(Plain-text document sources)
--- --- ---

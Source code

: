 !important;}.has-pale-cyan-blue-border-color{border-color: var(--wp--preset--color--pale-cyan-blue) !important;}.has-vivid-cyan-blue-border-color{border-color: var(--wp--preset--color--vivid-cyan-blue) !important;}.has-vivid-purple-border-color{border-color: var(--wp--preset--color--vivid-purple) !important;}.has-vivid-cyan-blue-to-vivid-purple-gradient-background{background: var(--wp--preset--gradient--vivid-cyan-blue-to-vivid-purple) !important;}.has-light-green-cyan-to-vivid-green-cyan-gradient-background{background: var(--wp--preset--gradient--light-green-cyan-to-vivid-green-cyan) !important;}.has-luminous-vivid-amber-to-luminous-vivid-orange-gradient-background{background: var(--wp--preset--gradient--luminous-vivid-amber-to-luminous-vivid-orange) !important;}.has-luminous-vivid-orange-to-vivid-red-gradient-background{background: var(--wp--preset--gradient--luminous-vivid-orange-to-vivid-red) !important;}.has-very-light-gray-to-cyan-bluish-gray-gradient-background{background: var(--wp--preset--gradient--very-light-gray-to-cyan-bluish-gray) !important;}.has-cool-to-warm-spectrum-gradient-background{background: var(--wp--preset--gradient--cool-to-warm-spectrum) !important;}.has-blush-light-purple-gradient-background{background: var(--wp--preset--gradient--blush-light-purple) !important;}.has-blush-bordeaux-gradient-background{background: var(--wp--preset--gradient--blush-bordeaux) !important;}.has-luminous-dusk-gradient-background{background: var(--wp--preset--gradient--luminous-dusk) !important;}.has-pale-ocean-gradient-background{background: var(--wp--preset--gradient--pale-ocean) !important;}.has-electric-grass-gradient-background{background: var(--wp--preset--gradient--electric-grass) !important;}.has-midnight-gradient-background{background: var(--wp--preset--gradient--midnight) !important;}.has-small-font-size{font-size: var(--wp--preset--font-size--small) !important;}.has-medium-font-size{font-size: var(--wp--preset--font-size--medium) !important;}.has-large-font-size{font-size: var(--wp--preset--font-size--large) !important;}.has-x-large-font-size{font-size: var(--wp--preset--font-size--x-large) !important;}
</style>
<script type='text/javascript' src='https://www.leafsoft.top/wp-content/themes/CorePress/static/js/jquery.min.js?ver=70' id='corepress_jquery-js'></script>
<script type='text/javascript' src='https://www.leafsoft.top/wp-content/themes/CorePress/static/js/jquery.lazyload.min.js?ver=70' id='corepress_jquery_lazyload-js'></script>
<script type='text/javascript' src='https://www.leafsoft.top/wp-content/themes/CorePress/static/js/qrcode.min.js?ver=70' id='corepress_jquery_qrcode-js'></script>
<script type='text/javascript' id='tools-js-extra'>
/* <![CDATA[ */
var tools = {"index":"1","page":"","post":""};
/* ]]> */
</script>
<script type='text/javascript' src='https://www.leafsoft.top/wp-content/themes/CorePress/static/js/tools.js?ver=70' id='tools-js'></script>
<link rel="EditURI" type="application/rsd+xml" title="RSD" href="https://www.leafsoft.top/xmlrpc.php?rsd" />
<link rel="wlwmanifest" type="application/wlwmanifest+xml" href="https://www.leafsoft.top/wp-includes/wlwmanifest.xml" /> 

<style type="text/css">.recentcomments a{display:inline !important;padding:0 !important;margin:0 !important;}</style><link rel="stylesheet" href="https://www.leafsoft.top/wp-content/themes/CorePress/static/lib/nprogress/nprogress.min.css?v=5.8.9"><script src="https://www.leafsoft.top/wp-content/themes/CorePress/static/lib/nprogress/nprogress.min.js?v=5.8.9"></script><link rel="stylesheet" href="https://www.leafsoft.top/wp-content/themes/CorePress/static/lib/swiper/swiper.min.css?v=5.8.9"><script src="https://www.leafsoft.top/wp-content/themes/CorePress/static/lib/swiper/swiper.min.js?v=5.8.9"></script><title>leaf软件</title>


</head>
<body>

--- --- ---

**Work instructions**.
For the records above, state the number of lines that include the string "application" and add nothing.

**Solution for this task**.
2